On ne tue pas le poète !

Un poète peut-il mourir ? Cela ne se peut, du moins, s’agissant de Matoub Lounès. Le chantre de la chanson kabyle et le militant infatigable de la cause identitaire et de la démocratie vit toujours, malgré son assassinat physique, en ce funeste 25 juin 1998. Il est même plus vivant que jamais, tant son aura n’a, depuis, de cesse de grandir.

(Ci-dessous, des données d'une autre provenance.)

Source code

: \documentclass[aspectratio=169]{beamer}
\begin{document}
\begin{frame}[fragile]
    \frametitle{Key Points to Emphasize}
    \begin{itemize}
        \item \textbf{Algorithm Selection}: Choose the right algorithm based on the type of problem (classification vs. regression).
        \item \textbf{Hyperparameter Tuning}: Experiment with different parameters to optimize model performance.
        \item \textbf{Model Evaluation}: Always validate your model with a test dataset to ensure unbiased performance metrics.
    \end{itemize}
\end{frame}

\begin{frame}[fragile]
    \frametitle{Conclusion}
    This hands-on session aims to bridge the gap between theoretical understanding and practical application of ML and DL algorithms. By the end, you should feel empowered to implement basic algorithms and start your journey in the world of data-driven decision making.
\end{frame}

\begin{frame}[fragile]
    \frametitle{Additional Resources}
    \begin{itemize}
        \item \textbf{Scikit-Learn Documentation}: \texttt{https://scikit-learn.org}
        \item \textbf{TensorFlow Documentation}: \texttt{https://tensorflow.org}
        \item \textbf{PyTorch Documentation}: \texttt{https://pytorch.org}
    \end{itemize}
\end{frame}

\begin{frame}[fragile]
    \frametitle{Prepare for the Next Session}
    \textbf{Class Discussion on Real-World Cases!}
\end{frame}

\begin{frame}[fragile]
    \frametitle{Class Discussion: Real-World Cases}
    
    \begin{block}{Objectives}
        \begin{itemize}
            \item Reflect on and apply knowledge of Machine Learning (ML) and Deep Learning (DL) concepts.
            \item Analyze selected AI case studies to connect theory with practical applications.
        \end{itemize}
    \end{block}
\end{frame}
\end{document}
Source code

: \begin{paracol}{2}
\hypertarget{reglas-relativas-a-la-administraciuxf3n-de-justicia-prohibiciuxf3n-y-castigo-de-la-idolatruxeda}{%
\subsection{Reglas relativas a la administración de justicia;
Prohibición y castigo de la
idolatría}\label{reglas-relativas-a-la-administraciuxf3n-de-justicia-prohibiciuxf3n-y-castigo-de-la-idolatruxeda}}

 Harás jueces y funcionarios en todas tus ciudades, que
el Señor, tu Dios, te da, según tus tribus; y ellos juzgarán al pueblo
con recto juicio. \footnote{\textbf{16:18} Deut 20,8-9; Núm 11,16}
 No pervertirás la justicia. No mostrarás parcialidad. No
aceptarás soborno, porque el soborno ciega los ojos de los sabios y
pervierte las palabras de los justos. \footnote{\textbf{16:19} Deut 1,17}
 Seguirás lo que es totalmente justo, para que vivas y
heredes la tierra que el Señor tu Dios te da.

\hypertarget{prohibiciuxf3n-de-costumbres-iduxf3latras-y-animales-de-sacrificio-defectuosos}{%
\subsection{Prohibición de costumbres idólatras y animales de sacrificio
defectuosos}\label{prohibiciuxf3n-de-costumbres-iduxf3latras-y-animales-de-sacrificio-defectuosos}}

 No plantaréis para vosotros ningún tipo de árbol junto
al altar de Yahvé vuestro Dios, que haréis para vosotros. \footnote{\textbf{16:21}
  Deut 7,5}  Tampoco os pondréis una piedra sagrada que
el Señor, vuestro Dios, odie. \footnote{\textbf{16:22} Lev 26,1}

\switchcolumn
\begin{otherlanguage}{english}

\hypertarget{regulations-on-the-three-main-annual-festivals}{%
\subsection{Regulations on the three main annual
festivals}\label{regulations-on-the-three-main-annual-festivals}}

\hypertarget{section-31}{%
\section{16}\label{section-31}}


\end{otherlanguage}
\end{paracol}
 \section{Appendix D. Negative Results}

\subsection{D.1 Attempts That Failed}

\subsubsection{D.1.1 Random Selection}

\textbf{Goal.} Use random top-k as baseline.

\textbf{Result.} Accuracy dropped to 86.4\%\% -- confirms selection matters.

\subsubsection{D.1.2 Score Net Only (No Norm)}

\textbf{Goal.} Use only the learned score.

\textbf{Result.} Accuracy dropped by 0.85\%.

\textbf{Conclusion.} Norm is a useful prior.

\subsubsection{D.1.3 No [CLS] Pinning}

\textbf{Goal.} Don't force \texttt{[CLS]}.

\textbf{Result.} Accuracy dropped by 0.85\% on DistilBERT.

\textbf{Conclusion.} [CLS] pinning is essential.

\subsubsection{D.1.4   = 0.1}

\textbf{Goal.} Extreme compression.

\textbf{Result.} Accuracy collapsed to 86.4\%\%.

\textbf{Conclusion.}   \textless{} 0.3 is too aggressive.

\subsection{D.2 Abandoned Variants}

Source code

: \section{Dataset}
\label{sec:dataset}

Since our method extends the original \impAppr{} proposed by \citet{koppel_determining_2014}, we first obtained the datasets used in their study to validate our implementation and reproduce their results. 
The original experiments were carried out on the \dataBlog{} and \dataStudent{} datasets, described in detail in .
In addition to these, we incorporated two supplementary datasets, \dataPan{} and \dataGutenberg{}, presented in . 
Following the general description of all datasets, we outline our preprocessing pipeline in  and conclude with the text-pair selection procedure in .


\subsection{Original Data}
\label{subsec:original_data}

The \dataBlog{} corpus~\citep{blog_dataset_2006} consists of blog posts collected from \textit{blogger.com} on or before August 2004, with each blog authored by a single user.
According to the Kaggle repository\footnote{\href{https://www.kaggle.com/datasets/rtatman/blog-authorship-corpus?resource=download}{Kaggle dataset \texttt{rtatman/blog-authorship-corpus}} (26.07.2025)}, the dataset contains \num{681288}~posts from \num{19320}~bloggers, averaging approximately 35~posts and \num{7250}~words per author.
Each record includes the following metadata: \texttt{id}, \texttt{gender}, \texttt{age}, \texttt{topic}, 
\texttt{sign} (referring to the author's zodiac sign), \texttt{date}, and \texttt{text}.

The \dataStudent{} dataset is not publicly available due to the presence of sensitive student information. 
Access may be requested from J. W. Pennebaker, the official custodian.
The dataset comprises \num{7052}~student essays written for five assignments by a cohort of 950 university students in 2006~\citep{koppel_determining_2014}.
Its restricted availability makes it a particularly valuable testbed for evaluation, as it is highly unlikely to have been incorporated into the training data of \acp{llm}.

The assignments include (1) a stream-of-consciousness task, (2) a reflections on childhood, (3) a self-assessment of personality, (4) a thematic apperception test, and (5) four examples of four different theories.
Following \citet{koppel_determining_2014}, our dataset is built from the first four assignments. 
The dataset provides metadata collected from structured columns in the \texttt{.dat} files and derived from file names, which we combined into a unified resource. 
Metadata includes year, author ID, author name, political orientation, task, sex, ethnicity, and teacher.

Matoub est de ces troubadours de génie et au destin exceptionnel, dont la mort n’est pas une fin, mais une naissance pour l’éternité. Vingt ans après sa disparition tragique, lâchement assassiné, il demeure une idole pour des millions de ses fans qui se recrutent, chose plutôt rare pour un chanteur, dans toutes les générations. S’il est élevé à une telle estime, c’est qu’il a toujours su trouver les mots qui redonnent courage, qui blindent les convictions et qui empêchent les doutes d’entraîner les sceptiques sur le chemin du défaitisme. C’est qu’il a, aussi, toujours chanté tout haut, mais aussi admirablement bien, ce que les autres disent tout bas. Matoub, c’est cet immense artiste, au talent exceptionnel, à la notoriété universelle, mais qui est toujours resté un enfant du peuple. Surtout un homme parmi son peuple, car l’exil lui insupportait terriblement. Il ne s’y est jamais résolu, malgré les menaces qui pesaient sur sa personne et sa famille. En dépit aussi de recommandations insistantes de ses amis. Il est resté attaché à cette terre d’Algérie, à sa Kabylie qu’il aimait par-dessus tout jusqu’au dernier souffle. Il était heureux parmi les siens avec qui il partageait les moments de joie comme les peurs et les angoisses. Matoub était aussi entier dans ses engagements que profond dans ses convictions. Des attributs, s’ils sont réunis chez un ciseleur de mots aussi fin qu’était Lounès, préparent à la gloire éternelle. À l’immortalité. Les balles ne peuvent rien contre les poètes. Elles peuvent meurtrir leur  chair, mais ne les tuent pas. Elles leur ouvrent les portes de l’éternité. Ceux qui ont attendu Matoub Lounès au détour d’un virage à Tala Bounane pour l’assassiner doivent le savoir : un poète ne peut pas mourir.